- _Work required_
Once the line containing "In addition, we" is found, copy it and each subsequent line exactly. Stop at the end of the records below.

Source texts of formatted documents
+--

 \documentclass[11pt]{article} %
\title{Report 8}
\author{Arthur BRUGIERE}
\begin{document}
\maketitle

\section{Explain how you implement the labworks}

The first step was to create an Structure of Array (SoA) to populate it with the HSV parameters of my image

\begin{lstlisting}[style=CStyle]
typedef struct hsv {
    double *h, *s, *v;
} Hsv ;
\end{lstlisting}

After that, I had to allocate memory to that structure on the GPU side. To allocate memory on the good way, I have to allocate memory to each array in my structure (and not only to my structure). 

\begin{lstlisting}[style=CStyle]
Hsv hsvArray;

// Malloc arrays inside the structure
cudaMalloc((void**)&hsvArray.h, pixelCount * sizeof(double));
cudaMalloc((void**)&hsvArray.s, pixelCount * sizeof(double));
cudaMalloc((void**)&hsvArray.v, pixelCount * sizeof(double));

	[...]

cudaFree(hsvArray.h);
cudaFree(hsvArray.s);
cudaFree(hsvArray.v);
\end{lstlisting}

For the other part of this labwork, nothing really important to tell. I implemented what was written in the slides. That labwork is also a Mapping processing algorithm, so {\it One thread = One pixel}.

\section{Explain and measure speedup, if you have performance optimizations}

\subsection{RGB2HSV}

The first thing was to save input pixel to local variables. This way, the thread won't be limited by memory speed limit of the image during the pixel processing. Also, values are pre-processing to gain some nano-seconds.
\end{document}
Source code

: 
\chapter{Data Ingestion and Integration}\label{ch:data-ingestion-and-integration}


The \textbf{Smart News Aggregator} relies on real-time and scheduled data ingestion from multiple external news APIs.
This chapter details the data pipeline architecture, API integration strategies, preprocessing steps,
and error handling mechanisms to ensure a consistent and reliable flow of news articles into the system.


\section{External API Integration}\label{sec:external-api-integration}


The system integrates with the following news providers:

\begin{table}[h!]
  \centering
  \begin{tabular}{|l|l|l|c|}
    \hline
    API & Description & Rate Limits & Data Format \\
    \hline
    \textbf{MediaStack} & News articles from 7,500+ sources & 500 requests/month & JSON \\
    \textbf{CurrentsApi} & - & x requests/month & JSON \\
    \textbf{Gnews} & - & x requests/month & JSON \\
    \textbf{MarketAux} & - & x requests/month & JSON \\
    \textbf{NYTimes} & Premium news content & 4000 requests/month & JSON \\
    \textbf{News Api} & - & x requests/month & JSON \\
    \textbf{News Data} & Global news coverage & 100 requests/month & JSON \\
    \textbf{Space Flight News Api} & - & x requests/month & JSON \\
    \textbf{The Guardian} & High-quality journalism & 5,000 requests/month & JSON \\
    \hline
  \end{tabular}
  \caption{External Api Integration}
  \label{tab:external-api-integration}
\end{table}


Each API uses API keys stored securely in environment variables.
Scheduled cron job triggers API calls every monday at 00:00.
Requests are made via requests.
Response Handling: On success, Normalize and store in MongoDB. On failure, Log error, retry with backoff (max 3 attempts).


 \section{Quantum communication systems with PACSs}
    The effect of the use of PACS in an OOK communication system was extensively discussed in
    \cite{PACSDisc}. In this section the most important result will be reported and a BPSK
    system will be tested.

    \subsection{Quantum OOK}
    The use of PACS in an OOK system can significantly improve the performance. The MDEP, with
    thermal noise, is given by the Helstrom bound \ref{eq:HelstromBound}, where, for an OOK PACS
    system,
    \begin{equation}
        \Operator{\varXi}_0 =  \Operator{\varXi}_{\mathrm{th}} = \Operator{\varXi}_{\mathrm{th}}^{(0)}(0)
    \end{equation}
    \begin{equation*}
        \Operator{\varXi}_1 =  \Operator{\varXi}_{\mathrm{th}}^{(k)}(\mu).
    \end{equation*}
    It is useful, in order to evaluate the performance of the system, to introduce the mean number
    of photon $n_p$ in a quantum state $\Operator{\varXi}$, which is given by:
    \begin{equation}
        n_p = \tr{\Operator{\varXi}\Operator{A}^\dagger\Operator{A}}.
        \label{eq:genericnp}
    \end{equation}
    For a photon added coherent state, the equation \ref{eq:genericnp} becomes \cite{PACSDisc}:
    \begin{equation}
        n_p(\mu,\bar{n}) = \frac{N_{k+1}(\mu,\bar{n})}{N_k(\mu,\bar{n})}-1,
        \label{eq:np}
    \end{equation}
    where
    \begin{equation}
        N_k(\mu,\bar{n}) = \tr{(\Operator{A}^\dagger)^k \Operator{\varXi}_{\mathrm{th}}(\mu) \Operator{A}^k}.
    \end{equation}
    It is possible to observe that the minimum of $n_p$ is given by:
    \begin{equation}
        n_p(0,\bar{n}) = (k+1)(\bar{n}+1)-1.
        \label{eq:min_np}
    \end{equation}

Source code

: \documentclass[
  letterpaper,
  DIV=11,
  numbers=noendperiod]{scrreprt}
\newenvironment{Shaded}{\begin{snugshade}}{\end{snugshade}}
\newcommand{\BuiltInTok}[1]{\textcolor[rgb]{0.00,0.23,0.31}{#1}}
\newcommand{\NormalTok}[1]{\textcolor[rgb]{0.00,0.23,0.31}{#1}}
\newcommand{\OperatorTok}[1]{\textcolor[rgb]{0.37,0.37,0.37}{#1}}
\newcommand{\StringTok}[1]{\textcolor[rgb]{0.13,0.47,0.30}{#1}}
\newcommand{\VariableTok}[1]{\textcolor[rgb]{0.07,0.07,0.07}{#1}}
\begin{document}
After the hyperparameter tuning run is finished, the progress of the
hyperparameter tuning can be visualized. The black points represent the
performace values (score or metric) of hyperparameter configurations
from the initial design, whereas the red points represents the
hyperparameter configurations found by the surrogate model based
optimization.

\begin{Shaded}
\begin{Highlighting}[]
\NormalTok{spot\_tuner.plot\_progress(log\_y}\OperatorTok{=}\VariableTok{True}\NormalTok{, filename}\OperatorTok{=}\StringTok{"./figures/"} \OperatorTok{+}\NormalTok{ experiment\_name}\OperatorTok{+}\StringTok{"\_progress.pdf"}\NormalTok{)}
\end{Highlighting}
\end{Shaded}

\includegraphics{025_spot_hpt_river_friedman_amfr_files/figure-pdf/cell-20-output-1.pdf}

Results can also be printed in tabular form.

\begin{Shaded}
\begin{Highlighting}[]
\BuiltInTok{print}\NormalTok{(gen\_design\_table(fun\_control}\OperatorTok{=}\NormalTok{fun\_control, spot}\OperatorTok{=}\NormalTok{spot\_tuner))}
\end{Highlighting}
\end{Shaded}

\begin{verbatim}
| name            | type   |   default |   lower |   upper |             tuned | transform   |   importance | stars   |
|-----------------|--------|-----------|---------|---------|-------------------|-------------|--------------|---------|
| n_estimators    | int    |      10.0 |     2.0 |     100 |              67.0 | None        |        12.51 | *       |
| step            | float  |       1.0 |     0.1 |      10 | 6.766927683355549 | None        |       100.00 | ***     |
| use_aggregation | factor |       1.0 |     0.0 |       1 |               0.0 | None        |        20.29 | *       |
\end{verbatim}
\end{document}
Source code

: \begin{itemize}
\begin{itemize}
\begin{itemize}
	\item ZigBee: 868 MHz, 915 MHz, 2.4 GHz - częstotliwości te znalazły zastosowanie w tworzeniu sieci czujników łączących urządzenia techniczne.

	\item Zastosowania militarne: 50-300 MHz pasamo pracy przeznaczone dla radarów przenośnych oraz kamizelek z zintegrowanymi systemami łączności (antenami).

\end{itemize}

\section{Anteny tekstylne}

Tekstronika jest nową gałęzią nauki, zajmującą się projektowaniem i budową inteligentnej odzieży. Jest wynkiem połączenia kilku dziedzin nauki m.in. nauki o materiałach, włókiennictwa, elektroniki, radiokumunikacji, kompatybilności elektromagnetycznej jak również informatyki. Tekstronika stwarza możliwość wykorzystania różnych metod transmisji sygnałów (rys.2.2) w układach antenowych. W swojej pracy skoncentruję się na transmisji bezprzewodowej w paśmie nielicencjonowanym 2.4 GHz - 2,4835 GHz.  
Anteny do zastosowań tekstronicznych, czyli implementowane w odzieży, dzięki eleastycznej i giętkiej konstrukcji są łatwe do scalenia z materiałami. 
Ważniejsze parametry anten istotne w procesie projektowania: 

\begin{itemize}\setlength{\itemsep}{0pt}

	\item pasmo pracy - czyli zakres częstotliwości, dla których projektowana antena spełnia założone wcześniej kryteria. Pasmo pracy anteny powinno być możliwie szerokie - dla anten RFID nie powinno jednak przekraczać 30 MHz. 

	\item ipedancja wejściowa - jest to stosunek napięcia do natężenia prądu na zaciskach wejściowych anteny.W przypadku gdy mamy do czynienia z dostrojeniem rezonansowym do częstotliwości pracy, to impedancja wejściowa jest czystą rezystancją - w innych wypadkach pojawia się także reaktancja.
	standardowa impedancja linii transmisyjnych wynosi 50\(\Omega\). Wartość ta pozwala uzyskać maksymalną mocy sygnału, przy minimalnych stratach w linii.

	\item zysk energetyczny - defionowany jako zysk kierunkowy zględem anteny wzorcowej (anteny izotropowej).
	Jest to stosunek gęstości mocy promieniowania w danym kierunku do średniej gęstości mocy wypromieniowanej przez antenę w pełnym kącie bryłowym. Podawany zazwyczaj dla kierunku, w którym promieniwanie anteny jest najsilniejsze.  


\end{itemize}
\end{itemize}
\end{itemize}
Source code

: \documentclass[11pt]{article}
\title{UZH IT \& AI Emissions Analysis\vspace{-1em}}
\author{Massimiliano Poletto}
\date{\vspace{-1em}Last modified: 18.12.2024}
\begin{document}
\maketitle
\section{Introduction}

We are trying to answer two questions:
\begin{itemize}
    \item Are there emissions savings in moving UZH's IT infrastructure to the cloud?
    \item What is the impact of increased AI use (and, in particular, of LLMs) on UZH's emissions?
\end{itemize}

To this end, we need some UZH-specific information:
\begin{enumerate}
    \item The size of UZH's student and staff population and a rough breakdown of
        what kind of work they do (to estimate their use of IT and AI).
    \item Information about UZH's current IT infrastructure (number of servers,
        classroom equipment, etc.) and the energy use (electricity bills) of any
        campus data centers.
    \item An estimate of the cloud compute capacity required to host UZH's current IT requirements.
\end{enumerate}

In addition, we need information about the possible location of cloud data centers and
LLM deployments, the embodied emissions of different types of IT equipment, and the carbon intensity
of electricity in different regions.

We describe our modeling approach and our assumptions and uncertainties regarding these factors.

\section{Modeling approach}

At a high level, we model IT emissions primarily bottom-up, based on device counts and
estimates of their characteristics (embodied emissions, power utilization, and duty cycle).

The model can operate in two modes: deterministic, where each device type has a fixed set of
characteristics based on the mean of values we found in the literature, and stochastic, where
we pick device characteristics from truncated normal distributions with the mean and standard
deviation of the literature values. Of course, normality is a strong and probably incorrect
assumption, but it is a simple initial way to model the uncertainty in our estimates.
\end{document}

+--

- _Reply to the exercise_
In addition, we need information about the possible location of cloud data centers and
LLM deployments, the embodied emissions of different types of IT equipment, and the carbon intensity
of electricity in different regions.

We describe our modeling approach and our assumptions and uncertainties regarding these factors.

\section{Modeling approach}

At a high level, we model IT emissions primarily bottom-up, based on device counts and
estimates of their characteristics (embodied emissions, power utilization, and duty cycle).

The model can operate in two modes: deterministic, where each device type has a fixed set of
characteristics based on the mean of values we found in the literature, and stochastic, where
we pick device characteristics from truncated normal distributions with the mean and standard
deviation of the literature values. Of course, normality is a strong and probably incorrect
assumption, but it is a simple initial way to model the uncertainty in our estimates.
\end{document}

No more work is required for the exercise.